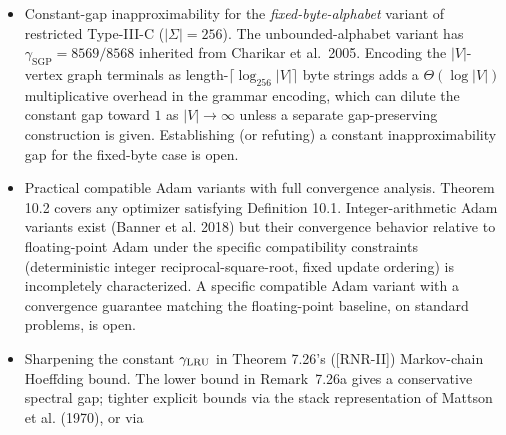 \documentclass[
]{article}
\begin{document}
\begin{itemize}
  \emph{Conjecture 4.3e (Varying-parameter $E_{12}$ constant-gap
  inapproximability).} We conjecture that there exists a constant
  $\varepsilon > 0$ such that the varying-parameter $E_{12}$
  learned-code labeling problem is NP-hard to approximate within
  factor $1 + \varepsilon$. Motivation: Remark 4.3c proves
  NP-hardness with vanishing gap $1 + 1/(n-1)$; analogous
  combinatorial problems (NCP per Arora-Babai-Stern-Sweedyk 1997,
  CVP per Dinur-Kindler-Raz-Safra 2003) admit constant-gap
  inapproximability via PCP-style gap amplification, suggesting
  that a similar argument may apply to $E_{12}$ once a suitable
  source problem with the right structural properties is identified.
  The conjecture is restricted to the \emph{varying-parameter} case
  (both $n$ and $m$ part of the input); the fixed practical instance
  $n = 256$, $m = 12$ is constant-size and not asymptotically
  NP-hard. A PTAS for varying-parameter $E_{12}$ (polynomial-time
  $(1 + \varepsilon)$-approximation for every $\varepsilon > 0$)
  would refute this conjecture.
\item
  Constant-gap inapproximability for the \emph{fixed-byte-alphabet}
  variant of restricted Type-III-C ($|\Sigma| = 256$). The
  unbounded-alphabet variant has $\gamma_{\mathrm{SGP}} = 8569/8568$
  inherited from Charikar et al.\ 2005. Encoding the
  $|V|$-vertex graph terminals as length-$\lceil \log_{256}|V| \rceil$
  byte strings adds a $\Theta(\log |V|)$ multiplicative overhead in
  the grammar encoding, which can dilute the constant gap toward
  $1$ as $|V| \to \infty$ unless a separate gap-preserving
  construction is given. Establishing (or refuting) a constant
  inapproximability gap for the fixed-byte case is open.
\item
  Practical compatible Adam variants with full convergence
  analysis. Theorem 10.2 covers any optimizer satisfying Definition
  10.1. Integer-arithmetic Adam variants exist (Banner et al. 2018)
  but their convergence behavior relative to floating-point Adam
  under the specific compatibility constraints (deterministic
  integer reciprocal-square-root, fixed update ordering) is
  incompletely characterized. A specific compatible Adam variant
  with a convergence guarantee matching the floating-point
  baseline, on standard problems, is open.
\item
  Sharpening the constant $\gamma_{\rm LRU}$ in Theorem 7.26's ([RNR-II])
  Markov-chain Hoeffding bound. The lower bound in
  Remark~7.26a gives a conservative spectral gap; tighter explicit bounds via the
  stack representation of Mattson et al. (1970), or via

\end{itemize}
\end{document}
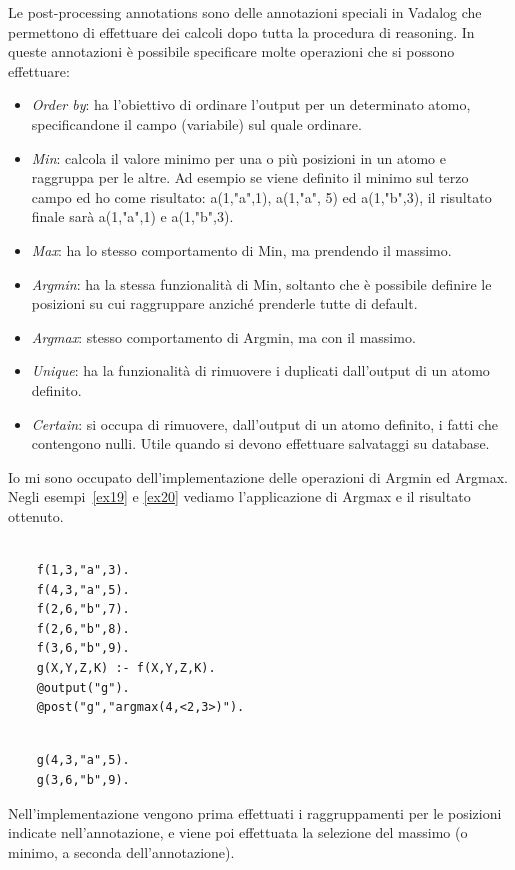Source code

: Le post-processing annotations sono delle annotazioni speciali in Vadalog che permettono di effettuare dei calcoli dopo tutta la procedura di reasoning. 
In queste annotazioni è possibile specificare molte operazioni che si possono effettuare:
\begin{itemize}
	\item \emph{Order by}: ha l'obiettivo di ordinare l'output per un determinato atomo, specificandone il campo (variabile) sul quale ordinare.
	\item \emph{Min}: calcola il valore minimo per una o più posizioni in un atomo e raggruppa per le altre. Ad esempio se viene definito il minimo sul terzo campo ed ho come risultato: a(1,"a",1), a(1,"a", 5) ed a(1,"b",3), il risultato finale sarà a(1,"a",1) e  a(1,"b",3).
	\item \emph{Max}: ha lo stesso comportamento di Min, ma prendendo il massimo.
	\item \emph{Argmin}: ha la stessa funzionalità di Min, soltanto che è possibile definire le posizioni su cui raggruppare anziché prenderle tutte di default. 
	\item \emph{Argmax}: stesso comportamento di Argmin, ma con il massimo.
	\item \emph{Unique}: ha la funzionalità di rimuovere i duplicati dall'output di un atomo definito.
	\item \emph{Certain}: si occupa di rimuovere, dall'output di un atomo definito, i fatti che contengono nulli. Utile quando si devono effettuare salvataggi su database.
\end{itemize}
Io mi sono occupato dell'implementazione delle operazioni di Argmin ed Argmax. \newline
Negli esempi~\ref{ex19} e \ref{ex20} vediamo l'applicazione di Argmax e il risultato ottenuto.
\begin{example}\label{ex19}
	\begin{lstlisting}
		
	f(1,3,"a",3).
	f(4,3,"a",5).
	f(2,6,"b",7).
	f(2,6,"b",8).
	f(3,6,"b",9).
	g(X,Y,Z,K) :- f(X,Y,Z,K).
	@output("g").
	@post("g","argmax(4,<2,3>)").
	\end{lstlisting}
\end{example}
\begin{example}\label{ex20}
	\begin{lstlisting}
	
	g(4,3,"a",5).
	g(3,6,"b",9).
	\end{lstlisting}
\end{example}
Nell'implementazione vengono prima effettuati i raggruppamenti per le posizioni indicate nell'annotazione, e viene poi effettuata la selezione del massimo (o minimo, a seconda dell'annotazione). 

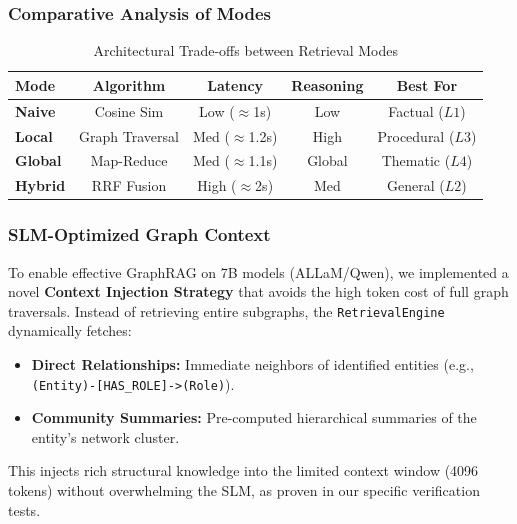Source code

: \documentclass[11pt, onecolumn]{article}
\begin{document}
\subsubsection{Comparative Analysis of Modes}
\begin{table}[H]
    \centering
    \begin{tabular}{lcccc}
        \toprule
        \textbf{Mode} & \textbf{Algorithm} & \textbf{Latency} & \textbf{Reasoning} & \textbf{Best For} \\
        \midrule
        \textbf{Naive} & Cosine Sim & Low ($\approx$1s) & Low & Factual ($L1$) \\
        \textbf{Local} & Graph Traversal & Med ($\approx$1.2s) & High & Procedural ($L3$) \\
        \textbf{Global} & Map-Reduce & Med ($\approx$1.1s) & Global & Thematic ($L4$) \\
        \textbf{Hybrid} & RRF Fusion & High ($\approx$2s) & Med & General ($L2$) \\
        \bottomrule
    \end{tabular}
    \caption{Architectural Trade-offs between Retrieval Modes}
\end{table}

\subsubsection{SLM-Optimized Graph Context}
To enable effective GraphRAG on 7B models (ALLaM/Qwen), we implemented a novel \textbf{Context Injection Strategy} that avoids the high token cost of full graph traversals. Instead of retrieving entire subgraphs, the \texttt{RetrievalEngine} dynamically fetches:
\begin{itemize}
    \item \textbf{Direct Relationships:} Immediate neighbors of identified entities (e.g., \texttt{(Entity)-[HAS\_ROLE]->(Role)}).
    \item \textbf{Community Summaries:} Pre-computed hierarchical summaries of the entity's network cluster.
\end{itemize}
This injects rich structural knowledge into the limited context window (4096 tokens) without overwhelming the SLM, as proven in our specific verification tests.
\end{document}
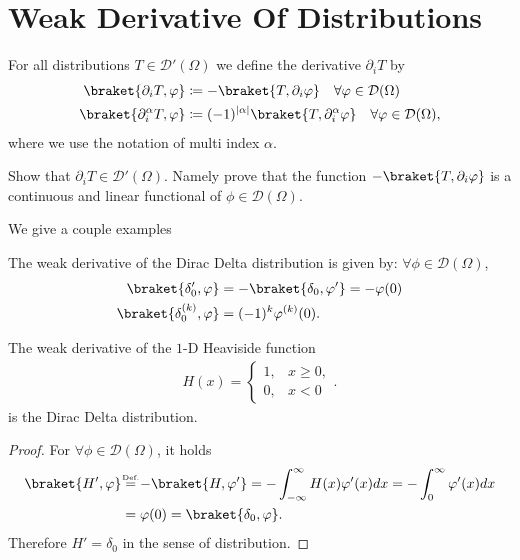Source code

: \section{Weak Derivative Of Distributions}
\begin{definition}
 For all distributions  $T \in  \mathcal{D}'(\Omega )$  we define the derivative $\partial_i T$ by 
 \begin{align*}
   \braket{\partial_i T,\phi } &\coloneqq -\braket{T,\partial_i \phi } \quad \forall \phi  \in \mathcal{D}(\Omega)\\
   \braket{\partial_i^{\alpha }  T,\phi } &\coloneqq (-1)^{\abs{\alpha }} \braket{T,\partial_i^{\alpha }  \phi } \quad \forall \phi  \in \mathcal{D}(\Omega),
\end{align*}
where we use the notation of multi index $\alpha $.
\end{definition}
\begin{exercise}
 Show that $\partial_i T\in \mathcal{D}'(\Omega )$. Namely prove that the function $-\braket{T,\partial_i \phi }$  is a continuous and linear functional of $\phi\in\mathcal{D}(\Omega )$.  
\end{exercise}
We give a couple examples 
\begin{example}
 The weak derivative of the Dirac Delta distribution is given by:  $\forall \phi  \in  \mathcal{D}(\Omega )$,
 \begin{align*}
   \braket{\delta'_0,\phi } &= - \braket{\delta_0,\phi'} = -\phi(0)\\
   \braket{\delta_0^{(k)},\phi  } &= (-1)^{k} \phi ^{(k)}  (0)
 .\end{align*}
\end{example}
\begin{lemma}
 The weak derivative of the $1$-D Heaviside function 
 \begin{align*}
  H(x) = \begin{cases}
    1, &x\ge 0,\\
    0,&x<0
  \end{cases}
 .\end{align*}
 is the Dirac Delta distribution.
\end{lemma}
\begin{proof}
 For $\forall  \phi  \in \mathcal{D}(\Omega )$,  it holds 
 \begin{align*}
   \braket{H',\phi } &\myS{Def.}{=} -\braket{H,\phi'}= - \int_{-\infty}^{\infty} H(x)\phi'(x)  dx = - \int_0^{\infty} \phi'(x) dx \\
                     &= \phi(0) = \braket{\delta_0,\phi }
 .\end{align*}
 Therefore  $ H' = \delta_0$ in the sense of distribution.
\end{proof}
════════════════════
• **Problem requirements**: Check the entries above line by line and return each one containing the word "viene".

• **Exercise result**:
	\item \emph{Min}: calcola il valore minimo per una o più posizioni in un atomo e raggruppa per le altre. Ad esempio se viene definito il minimo sul terzo campo ed ho come risultato: a(1,"a",1), a(1,"a", 5) ed a(1,"b",3), il risultato finale sarà a(1,"a",1) e  a(1,"b",3).
Nell'implementazione vengono prima effettuati i raggruppamenti per le posizioni indicate nell'annotazione, e viene poi effettuata la selezione del massimo (o minimo, a seconda dell'annotazione). 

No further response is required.